**THE DATA**
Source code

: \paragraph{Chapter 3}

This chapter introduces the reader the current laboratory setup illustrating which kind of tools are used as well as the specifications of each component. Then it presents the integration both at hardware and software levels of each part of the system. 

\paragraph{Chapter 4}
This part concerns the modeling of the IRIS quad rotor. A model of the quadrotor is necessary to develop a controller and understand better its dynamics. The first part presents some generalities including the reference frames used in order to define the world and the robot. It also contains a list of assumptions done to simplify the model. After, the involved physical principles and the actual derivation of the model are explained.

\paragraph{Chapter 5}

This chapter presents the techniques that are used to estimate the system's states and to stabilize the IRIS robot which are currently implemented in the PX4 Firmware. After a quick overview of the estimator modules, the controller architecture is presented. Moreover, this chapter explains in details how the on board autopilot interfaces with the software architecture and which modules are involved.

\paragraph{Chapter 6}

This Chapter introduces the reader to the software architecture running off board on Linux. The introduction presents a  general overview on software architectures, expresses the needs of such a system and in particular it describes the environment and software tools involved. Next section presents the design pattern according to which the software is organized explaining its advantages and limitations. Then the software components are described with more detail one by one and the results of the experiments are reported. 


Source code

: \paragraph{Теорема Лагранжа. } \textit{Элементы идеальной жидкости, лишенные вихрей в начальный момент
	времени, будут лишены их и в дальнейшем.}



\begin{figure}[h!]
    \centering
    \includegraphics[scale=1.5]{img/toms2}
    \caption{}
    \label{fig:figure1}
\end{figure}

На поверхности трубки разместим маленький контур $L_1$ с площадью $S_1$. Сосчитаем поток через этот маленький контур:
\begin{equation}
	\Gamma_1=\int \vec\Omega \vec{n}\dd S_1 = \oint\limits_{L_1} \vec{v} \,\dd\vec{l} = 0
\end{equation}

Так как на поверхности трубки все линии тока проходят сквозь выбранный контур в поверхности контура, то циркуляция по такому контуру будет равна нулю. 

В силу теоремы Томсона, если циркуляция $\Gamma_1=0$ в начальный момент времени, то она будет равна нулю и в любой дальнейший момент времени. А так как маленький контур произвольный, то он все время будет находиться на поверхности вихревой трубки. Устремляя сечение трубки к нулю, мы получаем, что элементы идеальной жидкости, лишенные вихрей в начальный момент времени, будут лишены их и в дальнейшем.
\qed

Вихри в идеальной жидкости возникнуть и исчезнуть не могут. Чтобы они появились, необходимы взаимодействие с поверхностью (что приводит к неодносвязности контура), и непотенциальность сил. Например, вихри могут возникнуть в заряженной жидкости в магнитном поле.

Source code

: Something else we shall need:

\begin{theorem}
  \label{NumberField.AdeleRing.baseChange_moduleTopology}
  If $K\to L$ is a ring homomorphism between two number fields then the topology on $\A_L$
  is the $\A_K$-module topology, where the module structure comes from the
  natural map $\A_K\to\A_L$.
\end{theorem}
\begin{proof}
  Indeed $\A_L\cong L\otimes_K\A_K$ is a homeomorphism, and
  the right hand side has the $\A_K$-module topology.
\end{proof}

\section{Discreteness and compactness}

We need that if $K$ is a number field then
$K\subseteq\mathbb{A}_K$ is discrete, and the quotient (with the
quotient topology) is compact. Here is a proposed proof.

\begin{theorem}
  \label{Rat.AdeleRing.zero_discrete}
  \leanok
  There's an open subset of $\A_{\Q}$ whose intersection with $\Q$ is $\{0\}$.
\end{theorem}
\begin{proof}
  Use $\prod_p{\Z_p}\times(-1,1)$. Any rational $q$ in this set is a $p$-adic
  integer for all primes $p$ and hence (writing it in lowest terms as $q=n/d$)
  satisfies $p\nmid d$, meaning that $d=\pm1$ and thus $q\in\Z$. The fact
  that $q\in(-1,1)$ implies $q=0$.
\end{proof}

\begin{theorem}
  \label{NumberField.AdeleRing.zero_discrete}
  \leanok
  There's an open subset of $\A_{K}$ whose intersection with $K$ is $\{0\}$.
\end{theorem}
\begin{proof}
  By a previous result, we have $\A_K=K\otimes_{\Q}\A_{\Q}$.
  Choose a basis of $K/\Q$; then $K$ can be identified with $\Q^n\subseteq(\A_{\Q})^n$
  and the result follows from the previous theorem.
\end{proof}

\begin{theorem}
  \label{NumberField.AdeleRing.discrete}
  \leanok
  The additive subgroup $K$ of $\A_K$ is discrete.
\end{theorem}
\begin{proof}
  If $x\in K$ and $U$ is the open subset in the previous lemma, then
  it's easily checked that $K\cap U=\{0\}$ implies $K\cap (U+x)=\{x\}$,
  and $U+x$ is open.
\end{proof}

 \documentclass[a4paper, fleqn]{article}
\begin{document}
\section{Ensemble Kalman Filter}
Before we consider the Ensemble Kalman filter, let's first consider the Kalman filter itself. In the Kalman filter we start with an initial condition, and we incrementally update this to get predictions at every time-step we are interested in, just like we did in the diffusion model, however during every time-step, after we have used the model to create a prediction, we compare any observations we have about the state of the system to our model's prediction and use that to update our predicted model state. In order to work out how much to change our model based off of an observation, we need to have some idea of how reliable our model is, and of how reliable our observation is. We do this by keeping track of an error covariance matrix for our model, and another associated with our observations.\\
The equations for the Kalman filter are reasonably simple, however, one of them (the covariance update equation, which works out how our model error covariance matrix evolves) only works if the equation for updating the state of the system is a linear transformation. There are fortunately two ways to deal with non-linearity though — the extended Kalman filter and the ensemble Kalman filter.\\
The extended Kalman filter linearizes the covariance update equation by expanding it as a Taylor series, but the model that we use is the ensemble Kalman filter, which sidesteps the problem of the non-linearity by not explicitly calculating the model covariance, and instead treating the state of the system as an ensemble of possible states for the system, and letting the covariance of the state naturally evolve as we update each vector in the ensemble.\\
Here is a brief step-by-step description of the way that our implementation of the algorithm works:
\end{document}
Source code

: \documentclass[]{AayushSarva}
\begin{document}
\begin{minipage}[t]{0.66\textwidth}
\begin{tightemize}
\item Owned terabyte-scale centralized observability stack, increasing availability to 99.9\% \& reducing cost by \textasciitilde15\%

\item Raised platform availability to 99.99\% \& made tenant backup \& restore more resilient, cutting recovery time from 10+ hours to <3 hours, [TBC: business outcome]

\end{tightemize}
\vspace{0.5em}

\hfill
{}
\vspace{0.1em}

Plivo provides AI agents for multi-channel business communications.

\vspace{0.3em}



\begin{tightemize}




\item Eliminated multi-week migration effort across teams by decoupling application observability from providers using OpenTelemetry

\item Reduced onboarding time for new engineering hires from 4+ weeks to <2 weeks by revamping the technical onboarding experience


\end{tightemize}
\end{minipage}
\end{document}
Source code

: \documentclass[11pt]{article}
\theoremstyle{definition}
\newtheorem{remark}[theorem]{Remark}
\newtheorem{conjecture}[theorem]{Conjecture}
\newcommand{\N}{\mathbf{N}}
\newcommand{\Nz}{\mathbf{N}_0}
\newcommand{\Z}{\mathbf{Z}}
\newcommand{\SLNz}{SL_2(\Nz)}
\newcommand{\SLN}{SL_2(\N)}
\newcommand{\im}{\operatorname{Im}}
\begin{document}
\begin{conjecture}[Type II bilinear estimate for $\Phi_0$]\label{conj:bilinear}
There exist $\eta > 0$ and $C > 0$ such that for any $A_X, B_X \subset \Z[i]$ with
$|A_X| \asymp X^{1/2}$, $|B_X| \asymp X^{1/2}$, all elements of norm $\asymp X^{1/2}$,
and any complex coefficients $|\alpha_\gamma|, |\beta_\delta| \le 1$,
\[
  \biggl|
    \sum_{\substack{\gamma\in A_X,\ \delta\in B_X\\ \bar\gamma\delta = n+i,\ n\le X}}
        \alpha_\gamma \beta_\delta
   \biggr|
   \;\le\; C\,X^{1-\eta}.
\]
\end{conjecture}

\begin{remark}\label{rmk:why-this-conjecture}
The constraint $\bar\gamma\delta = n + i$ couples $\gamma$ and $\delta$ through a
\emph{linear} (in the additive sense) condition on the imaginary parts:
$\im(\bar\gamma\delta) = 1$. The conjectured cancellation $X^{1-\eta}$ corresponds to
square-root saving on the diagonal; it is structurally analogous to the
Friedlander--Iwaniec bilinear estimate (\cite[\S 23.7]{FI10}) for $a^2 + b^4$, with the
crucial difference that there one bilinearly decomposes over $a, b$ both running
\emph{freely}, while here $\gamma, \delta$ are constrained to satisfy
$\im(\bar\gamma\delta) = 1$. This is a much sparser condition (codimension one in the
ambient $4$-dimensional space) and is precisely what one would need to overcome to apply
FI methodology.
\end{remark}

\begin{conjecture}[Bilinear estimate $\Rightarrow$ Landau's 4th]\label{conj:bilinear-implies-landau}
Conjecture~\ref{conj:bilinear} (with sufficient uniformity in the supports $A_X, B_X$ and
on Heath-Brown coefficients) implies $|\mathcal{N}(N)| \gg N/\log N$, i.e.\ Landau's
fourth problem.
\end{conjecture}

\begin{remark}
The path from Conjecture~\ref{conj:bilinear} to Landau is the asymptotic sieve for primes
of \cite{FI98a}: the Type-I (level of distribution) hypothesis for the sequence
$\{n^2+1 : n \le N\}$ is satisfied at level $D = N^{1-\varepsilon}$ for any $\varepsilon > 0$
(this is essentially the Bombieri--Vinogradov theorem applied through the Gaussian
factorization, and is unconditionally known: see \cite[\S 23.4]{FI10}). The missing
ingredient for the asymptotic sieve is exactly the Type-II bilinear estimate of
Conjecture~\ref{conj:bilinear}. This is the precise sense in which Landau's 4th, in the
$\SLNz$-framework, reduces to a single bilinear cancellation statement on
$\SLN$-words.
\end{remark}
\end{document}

**TASK GOAL**
Search the entries for the string "asymptotic" and return each line where it turns up.

**RESULT**
The path from Conjecture~\ref{conj:bilinear} to Landau is the asymptotic sieve for primes
ingredient for the asymptotic sieve is exactly the Type-II bilinear estimate of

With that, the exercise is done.